→ Exercise goal
Which of the lines below contain the string "current"? Pull each one out of the data.

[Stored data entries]
----------

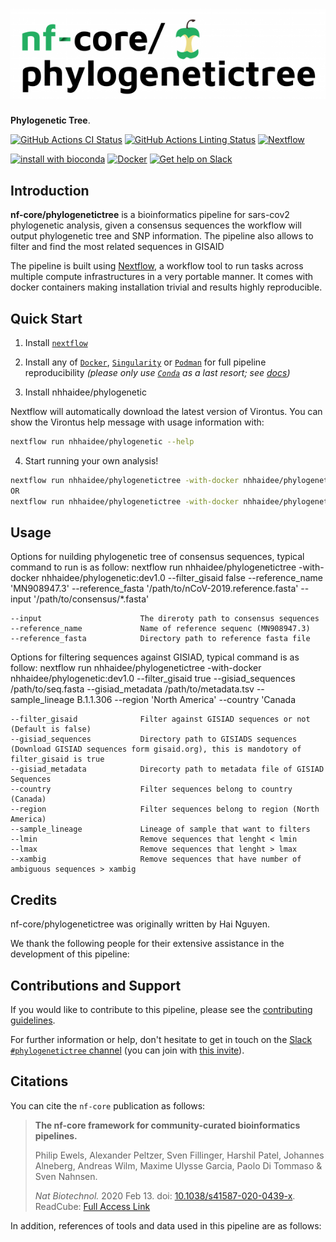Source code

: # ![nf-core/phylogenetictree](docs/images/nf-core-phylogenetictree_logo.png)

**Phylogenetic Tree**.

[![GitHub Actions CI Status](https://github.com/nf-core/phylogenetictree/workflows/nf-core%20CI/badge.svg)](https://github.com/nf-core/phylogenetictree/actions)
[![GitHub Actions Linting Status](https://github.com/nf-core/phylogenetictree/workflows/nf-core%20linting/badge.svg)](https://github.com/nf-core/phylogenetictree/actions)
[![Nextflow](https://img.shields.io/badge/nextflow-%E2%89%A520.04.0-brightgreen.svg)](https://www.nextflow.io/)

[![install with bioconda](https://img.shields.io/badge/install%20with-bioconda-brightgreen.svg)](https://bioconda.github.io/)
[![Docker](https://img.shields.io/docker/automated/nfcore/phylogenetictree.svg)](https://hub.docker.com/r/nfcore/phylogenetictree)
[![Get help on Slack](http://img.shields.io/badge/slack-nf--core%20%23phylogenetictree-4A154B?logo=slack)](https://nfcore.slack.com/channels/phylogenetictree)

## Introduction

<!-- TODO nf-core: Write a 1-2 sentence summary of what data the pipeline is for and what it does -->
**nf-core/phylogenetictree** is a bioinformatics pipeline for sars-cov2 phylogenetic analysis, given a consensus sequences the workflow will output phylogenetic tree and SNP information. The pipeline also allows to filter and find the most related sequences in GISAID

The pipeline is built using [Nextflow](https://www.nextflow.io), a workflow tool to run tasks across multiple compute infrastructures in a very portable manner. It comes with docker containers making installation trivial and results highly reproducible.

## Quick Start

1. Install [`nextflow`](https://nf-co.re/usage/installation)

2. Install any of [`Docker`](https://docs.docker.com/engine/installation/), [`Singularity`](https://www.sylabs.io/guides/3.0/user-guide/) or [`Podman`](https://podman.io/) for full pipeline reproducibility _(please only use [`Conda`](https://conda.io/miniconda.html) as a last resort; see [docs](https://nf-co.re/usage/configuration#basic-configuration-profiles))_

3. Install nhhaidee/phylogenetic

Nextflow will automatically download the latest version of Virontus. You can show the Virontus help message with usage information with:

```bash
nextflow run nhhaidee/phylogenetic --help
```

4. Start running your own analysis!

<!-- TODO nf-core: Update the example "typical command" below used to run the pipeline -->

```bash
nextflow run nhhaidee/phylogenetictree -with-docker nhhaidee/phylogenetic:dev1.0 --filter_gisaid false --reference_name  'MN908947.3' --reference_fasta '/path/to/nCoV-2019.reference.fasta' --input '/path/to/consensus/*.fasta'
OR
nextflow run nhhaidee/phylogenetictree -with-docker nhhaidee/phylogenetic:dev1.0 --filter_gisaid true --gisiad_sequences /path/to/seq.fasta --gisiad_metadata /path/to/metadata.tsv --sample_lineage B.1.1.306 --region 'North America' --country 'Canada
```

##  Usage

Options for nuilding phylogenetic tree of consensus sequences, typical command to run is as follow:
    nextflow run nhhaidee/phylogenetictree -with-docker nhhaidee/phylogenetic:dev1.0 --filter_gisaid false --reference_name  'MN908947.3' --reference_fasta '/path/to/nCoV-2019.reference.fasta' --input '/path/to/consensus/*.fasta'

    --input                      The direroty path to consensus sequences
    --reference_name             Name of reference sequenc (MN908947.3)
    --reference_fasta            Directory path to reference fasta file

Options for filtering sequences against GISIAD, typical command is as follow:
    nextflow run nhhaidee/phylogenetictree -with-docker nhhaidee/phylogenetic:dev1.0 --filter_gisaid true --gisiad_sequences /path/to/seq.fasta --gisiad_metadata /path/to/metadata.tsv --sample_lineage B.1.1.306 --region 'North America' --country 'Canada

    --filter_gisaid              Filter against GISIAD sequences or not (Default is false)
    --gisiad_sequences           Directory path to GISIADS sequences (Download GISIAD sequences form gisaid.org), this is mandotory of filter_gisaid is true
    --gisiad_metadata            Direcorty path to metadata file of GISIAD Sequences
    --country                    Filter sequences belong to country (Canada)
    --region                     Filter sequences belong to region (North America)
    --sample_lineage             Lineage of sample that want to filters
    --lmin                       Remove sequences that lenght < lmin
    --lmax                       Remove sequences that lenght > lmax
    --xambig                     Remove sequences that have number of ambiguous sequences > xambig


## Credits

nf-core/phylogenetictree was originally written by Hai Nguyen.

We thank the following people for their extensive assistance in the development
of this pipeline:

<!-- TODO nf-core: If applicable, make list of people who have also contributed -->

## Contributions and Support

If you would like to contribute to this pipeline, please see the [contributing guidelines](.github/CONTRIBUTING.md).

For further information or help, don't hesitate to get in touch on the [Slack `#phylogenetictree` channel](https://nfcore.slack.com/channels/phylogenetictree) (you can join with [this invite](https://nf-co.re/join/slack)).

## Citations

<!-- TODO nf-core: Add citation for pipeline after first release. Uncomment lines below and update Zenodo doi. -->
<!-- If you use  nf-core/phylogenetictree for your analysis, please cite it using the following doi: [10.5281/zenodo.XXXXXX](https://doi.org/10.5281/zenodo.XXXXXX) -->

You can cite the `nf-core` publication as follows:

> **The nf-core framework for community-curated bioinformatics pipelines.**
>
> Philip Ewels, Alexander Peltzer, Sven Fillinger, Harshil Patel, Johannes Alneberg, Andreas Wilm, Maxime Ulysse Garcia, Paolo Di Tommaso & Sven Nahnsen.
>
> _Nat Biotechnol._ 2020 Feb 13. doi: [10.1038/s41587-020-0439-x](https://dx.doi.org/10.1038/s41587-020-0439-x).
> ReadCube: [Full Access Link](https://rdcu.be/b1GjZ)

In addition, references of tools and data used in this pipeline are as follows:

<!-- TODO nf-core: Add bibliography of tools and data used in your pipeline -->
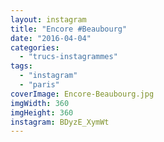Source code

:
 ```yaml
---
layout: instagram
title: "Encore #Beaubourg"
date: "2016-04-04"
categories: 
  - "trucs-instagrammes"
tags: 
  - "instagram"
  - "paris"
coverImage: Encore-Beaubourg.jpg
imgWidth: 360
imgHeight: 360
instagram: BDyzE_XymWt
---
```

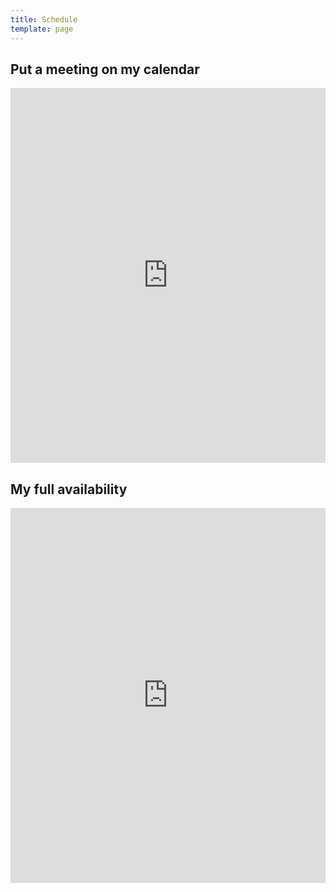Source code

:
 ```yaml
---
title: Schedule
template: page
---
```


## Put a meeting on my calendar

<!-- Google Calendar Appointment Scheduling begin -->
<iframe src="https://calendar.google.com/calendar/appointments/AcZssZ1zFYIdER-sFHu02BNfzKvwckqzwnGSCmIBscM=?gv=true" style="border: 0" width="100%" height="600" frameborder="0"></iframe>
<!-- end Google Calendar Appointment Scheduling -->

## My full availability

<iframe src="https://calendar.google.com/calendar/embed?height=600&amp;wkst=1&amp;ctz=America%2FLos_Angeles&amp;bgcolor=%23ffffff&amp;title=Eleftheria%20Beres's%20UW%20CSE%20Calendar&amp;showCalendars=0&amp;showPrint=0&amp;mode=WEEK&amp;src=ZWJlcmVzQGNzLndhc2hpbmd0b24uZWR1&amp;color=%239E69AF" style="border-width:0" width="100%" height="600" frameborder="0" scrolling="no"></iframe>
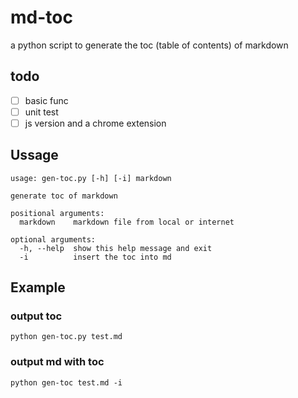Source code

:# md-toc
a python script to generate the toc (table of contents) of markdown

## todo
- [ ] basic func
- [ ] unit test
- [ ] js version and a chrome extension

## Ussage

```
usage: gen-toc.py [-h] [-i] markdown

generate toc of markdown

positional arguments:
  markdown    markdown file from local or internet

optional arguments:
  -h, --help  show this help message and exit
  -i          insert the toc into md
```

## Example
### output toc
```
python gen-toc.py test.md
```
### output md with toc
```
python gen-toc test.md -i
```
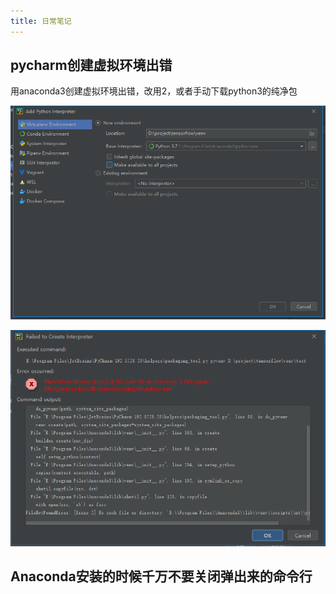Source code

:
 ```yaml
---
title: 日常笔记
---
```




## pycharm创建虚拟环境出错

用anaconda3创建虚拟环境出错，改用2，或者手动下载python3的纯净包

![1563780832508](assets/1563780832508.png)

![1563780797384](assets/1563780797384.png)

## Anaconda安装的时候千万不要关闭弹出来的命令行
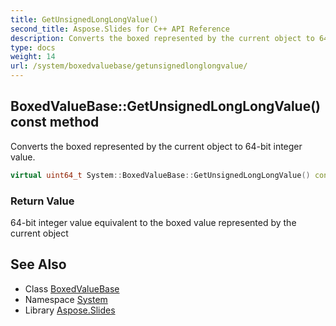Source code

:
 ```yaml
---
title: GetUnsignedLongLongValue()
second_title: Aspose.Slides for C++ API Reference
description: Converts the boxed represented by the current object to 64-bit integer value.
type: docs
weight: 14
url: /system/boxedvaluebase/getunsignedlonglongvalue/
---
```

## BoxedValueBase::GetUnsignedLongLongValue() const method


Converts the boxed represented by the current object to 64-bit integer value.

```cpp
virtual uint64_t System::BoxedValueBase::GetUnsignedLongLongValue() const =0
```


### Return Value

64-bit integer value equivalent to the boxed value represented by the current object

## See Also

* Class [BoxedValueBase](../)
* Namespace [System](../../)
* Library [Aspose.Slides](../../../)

----------

→ Task response
description: Converts the boxed represented by the current object to 64-bit integer value.
Converts the boxed represented by the current object to 64-bit integer value.
64-bit integer value equivalent to the boxed value represented by the current object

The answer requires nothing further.